### Record excerpts:
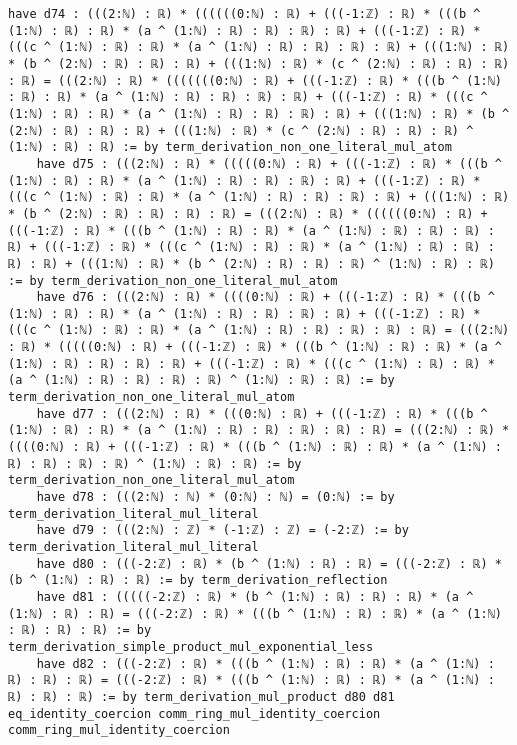 \documentclass{article}
\begin{document}
\begin{tcolorbox}[colback=white!10, width=\linewidth]
\begin{lstlisting}[language=Lean4]
    have d74 : (((2:ℕ) : ℝ) * ((((((0:ℕ) : ℝ) + (((-1:ℤ) : ℝ) * (((b ^ (1:ℕ) : ℝ) : ℝ) * (a ^ (1:ℕ) : ℝ) : ℝ) : ℝ) : ℝ) + (((-1:ℤ) : ℝ) * (((c ^ (1:ℕ) : ℝ) : ℝ) * (a ^ (1:ℕ) : ℝ) : ℝ) : ℝ) : ℝ) + (((1:ℕ) : ℝ) * (b ^ (2:ℕ) : ℝ) : ℝ) : ℝ) + (((1:ℕ) : ℝ) * (c ^ (2:ℕ) : ℝ) : ℝ) : ℝ) : ℝ) = (((2:ℕ) : ℝ) * (((((((0:ℕ) : ℝ) + (((-1:ℤ) : ℝ) * (((b ^ (1:ℕ) : ℝ) : ℝ) * (a ^ (1:ℕ) : ℝ) : ℝ) : ℝ) : ℝ) + (((-1:ℤ) : ℝ) * (((c ^ (1:ℕ) : ℝ) : ℝ) * (a ^ (1:ℕ) : ℝ) : ℝ) : ℝ) : ℝ) + (((1:ℕ) : ℝ) * (b ^ (2:ℕ) : ℝ) : ℝ) : ℝ) + (((1:ℕ) : ℝ) * (c ^ (2:ℕ) : ℝ) : ℝ) : ℝ) ^ (1:ℕ) : ℝ) : ℝ) := by term_derivation_non_one_literal_mul_atom
    have d75 : (((2:ℕ) : ℝ) * (((((0:ℕ) : ℝ) + (((-1:ℤ) : ℝ) * (((b ^ (1:ℕ) : ℝ) : ℝ) * (a ^ (1:ℕ) : ℝ) : ℝ) : ℝ) : ℝ) + (((-1:ℤ) : ℝ) * (((c ^ (1:ℕ) : ℝ) : ℝ) * (a ^ (1:ℕ) : ℝ) : ℝ) : ℝ) : ℝ) + (((1:ℕ) : ℝ) * (b ^ (2:ℕ) : ℝ) : ℝ) : ℝ) : ℝ) = (((2:ℕ) : ℝ) * ((((((0:ℕ) : ℝ) + (((-1:ℤ) : ℝ) * (((b ^ (1:ℕ) : ℝ) : ℝ) * (a ^ (1:ℕ) : ℝ) : ℝ) : ℝ) : ℝ) + (((-1:ℤ) : ℝ) * (((c ^ (1:ℕ) : ℝ) : ℝ) * (a ^ (1:ℕ) : ℝ) : ℝ) : ℝ) : ℝ) + (((1:ℕ) : ℝ) * (b ^ (2:ℕ) : ℝ) : ℝ) : ℝ) ^ (1:ℕ) : ℝ) : ℝ) := by term_derivation_non_one_literal_mul_atom
    have d76 : (((2:ℕ) : ℝ) * ((((0:ℕ) : ℝ) + (((-1:ℤ) : ℝ) * (((b ^ (1:ℕ) : ℝ) : ℝ) * (a ^ (1:ℕ) : ℝ) : ℝ) : ℝ) : ℝ) + (((-1:ℤ) : ℝ) * (((c ^ (1:ℕ) : ℝ) : ℝ) * (a ^ (1:ℕ) : ℝ) : ℝ) : ℝ) : ℝ) : ℝ) = (((2:ℕ) : ℝ) * (((((0:ℕ) : ℝ) + (((-1:ℤ) : ℝ) * (((b ^ (1:ℕ) : ℝ) : ℝ) * (a ^ (1:ℕ) : ℝ) : ℝ) : ℝ) : ℝ) + (((-1:ℤ) : ℝ) * (((c ^ (1:ℕ) : ℝ) : ℝ) * (a ^ (1:ℕ) : ℝ) : ℝ) : ℝ) : ℝ) ^ (1:ℕ) : ℝ) : ℝ) := by term_derivation_non_one_literal_mul_atom
    have d77 : (((2:ℕ) : ℝ) * (((0:ℕ) : ℝ) + (((-1:ℤ) : ℝ) * (((b ^ (1:ℕ) : ℝ) : ℝ) * (a ^ (1:ℕ) : ℝ) : ℝ) : ℝ) : ℝ) : ℝ) = (((2:ℕ) : ℝ) * ((((0:ℕ) : ℝ) + (((-1:ℤ) : ℝ) * (((b ^ (1:ℕ) : ℝ) : ℝ) * (a ^ (1:ℕ) : ℝ) : ℝ) : ℝ) : ℝ) ^ (1:ℕ) : ℝ) : ℝ) := by term_derivation_non_one_literal_mul_atom
    have d78 : (((2:ℕ) : ℕ) * (0:ℕ) : ℕ) = (0:ℕ) := by term_derivation_literal_mul_literal
    have d79 : (((2:ℕ) : ℤ) * (-1:ℤ) : ℤ) = (-2:ℤ) := by term_derivation_literal_mul_literal
    have d80 : (((-2:ℤ) : ℝ) * (b ^ (1:ℕ) : ℝ) : ℝ) = (((-2:ℤ) : ℝ) * (b ^ (1:ℕ) : ℝ) : ℝ) := by term_derivation_reflection
    have d81 : (((((-2:ℤ) : ℝ) * (b ^ (1:ℕ) : ℝ) : ℝ) : ℝ) * (a ^ (1:ℕ) : ℝ) : ℝ) = (((-2:ℤ) : ℝ) * (((b ^ (1:ℕ) : ℝ) : ℝ) * (a ^ (1:ℕ) : ℝ) : ℝ) : ℝ) := by term_derivation_simple_product_mul_exponential_less
    have d82 : (((-2:ℤ) : ℝ) * (((b ^ (1:ℕ) : ℝ) : ℝ) * (a ^ (1:ℕ) : ℝ) : ℝ) : ℝ) = (((-2:ℤ) : ℝ) * (((b ^ (1:ℕ) : ℝ) : ℝ) * (a ^ (1:ℕ) : ℝ) : ℝ) : ℝ) := by term_derivation_mul_product d80 d81 eq_identity_coercion comm_ring_mul_identity_coercion comm_ring_mul_identity_coercion

\end{lstlisting}
\end{tcolorbox}
\end{document}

### What you are asked to do:
Every line above needs to be written out again as it stands. Pictures do not belong in the copy.

### Your response:
 \documentclass{article}
\begin{document}
\begin{tcolorbox}[colback=white!10, width=\linewidth]
\begin{lstlisting}[language=Lean4]
    have d74 : (((2:ℕ) : ℝ) * ((((((0:ℕ) : ℝ) + (((-1:ℤ) : ℝ) * (((b ^ (1:ℕ) : ℝ) : ℝ) * (a ^ (1:ℕ) : ℝ) : ℝ) : ℝ) : ℝ) + (((-1:ℤ) : ℝ) * (((c ^ (1:ℕ) : ℝ) : ℝ) * (a ^ (1:ℕ) : ℝ) : ℝ) : ℝ) : ℝ) + (((1:ℕ) : ℝ) * (b ^ (2:ℕ) : ℝ) : ℝ) : ℝ) + (((1:ℕ) : ℝ) * (c ^ (2:ℕ) : ℝ) : ℝ) : ℝ) : ℝ) = (((2:ℕ) : ℝ) * (((((((0:ℕ) : ℝ) + (((-1:ℤ) : ℝ) * (((b ^ (1:ℕ) : ℝ) : ℝ) * (a ^ (1:ℕ) : ℝ) : ℝ) : ℝ) : ℝ) + (((-1:ℤ) : ℝ) * (((c ^ (1:ℕ) : ℝ) : ℝ) * (a ^ (1:ℕ) : ℝ) : ℝ) : ℝ) : ℝ) + (((1:ℕ) : ℝ) * (b ^ (2:ℕ) : ℝ) : ℝ) : ℝ) + (((1:ℕ) : ℝ) * (c ^ (2:ℕ) : ℝ) : ℝ) : ℝ) ^ (1:ℕ) : ℝ) : ℝ) := by term_derivation_non_one_literal_mul_atom
    have d75 : (((2:ℕ) : ℝ) * (((((0:ℕ) : ℝ) + (((-1:ℤ) : ℝ) * (((b ^ (1:ℕ) : ℝ) : ℝ) * (a ^ (1:ℕ) : ℝ) : ℝ) : ℝ) : ℝ) + (((-1:ℤ) : ℝ) * (((c ^ (1:ℕ) : ℝ) : ℝ) * (a ^ (1:ℕ) : ℝ) : ℝ) : ℝ) : ℝ) + (((1:ℕ) : ℝ) * (b ^ (2:ℕ) : ℝ) : ℝ) : ℝ) : ℝ) = (((2:ℕ) : ℝ) * ((((((0:ℕ) : ℝ) + (((-1:ℤ) : ℝ) * (((b ^ (1:ℕ) : ℝ) : ℝ) * (a ^ (1:ℕ) : ℝ) : ℝ) : ℝ) : ℝ) + (((-1:ℤ) : ℝ) * (((c ^ (1:ℕ) : ℝ) : ℝ) * (a ^ (1:ℕ) : ℝ) : ℝ) : ℝ) : ℝ) + (((1:ℕ) : ℝ) * (b ^ (2:ℕ) : ℝ) : ℝ) : ℝ) ^ (1:ℕ) : ℝ) : ℝ) := by term_derivation_non_one_literal_mul_atom
    have d76 : (((2:ℕ) : ℝ) * ((((0:ℕ) : ℝ) + (((-1:ℤ) : ℝ) * (((b ^ (1:ℕ) : ℝ) : ℝ) * (a ^ (1:ℕ) : ℝ) : ℝ) : ℝ) : ℝ) + (((-1:ℤ) : ℝ) * (((c ^ (1:ℕ) : ℝ) : ℝ) * (a ^ (1:ℕ) : ℝ) : ℝ) : ℝ) : ℝ) : ℝ) = (((2:ℕ) : ℝ) * (((((0:ℕ) : ℝ) + (((-1:ℤ) : ℝ) * (((b ^ (1:ℕ) : ℝ) : ℝ) * (a ^ (1:ℕ) : ℝ) : ℝ) : ℝ) : ℝ) + (((-1:ℤ) : ℝ) * (((c ^ (1:ℕ) : ℝ) : ℝ) * (a ^ (1:ℕ) : ℝ) : ℝ) : ℝ) : ℝ) ^ (1:ℕ) : ℝ) : ℝ) := by term_derivation_non_one_literal_mul_atom
    have d77 : (((2:ℕ) : ℝ) * (((0:ℕ) : ℝ) + (((-1:ℤ) : ℝ) * (((b ^ (1:ℕ) : ℝ) : ℝ) * (a ^ (1:ℕ) : ℝ) : ℝ) : ℝ) : ℝ) : ℝ) = (((2:ℕ) : ℝ) * ((((0:ℕ) : ℝ) + (((-1:ℤ) : ℝ) * (((b ^ (1:ℕ) : ℝ) : ℝ) * (a ^ (1:ℕ) : ℝ) : ℝ) : ℝ) : ℝ) ^ (1:ℕ) : ℝ) : ℝ) := by term_derivation_non_one_literal_mul_atom
    have d78 : (((2:ℕ) : ℕ) * (0:ℕ) : ℕ) = (0:ℕ) := by term_derivation_literal_mul_literal
    have d79 : (((2:ℕ) : ℤ) * (-1:ℤ) : ℤ) = (-2:ℤ) := by term_derivation_literal_mul_literal
    have d80 : (((-2:ℤ) : ℝ) * (b ^ (1:ℕ) : ℝ) : ℝ) = (((-2:ℤ) : ℝ) * (b ^ (1:ℕ) : ℝ) : ℝ) := by term_derivation_reflection
    have d81 : (((((-2:ℤ) : ℝ) * (b ^ (1:ℕ) : ℝ) : ℝ) : ℝ) * (a ^ (1:ℕ) : ℝ) : ℝ) = (((-2:ℤ) : ℝ) * (((b ^ (1:ℕ) : ℝ) : ℝ) * (a ^ (1:ℕ) : ℝ) : ℝ) : ℝ) := by term_derivation_simple_product_mul_exponential_less
    have d82 : (((-2:ℤ) : ℝ) * (((b ^ (1:ℕ) : ℝ) : ℝ) * (a ^ (1:ℕ) : ℝ) : ℝ) : ℝ) = (((-2:ℤ) : ℝ) * (((b ^ (1:ℕ) : ℝ) : ℝ) * (a ^ (1:ℕ) : ℝ) : ℝ) : ℝ) := by term_derivation_mul_product d80 d81 eq_identity_coercion comm_ring_mul_identity_coercion comm_ring_mul_identity_coercion

\end{lstlisting}
\end{tcolorbox}
\end{document}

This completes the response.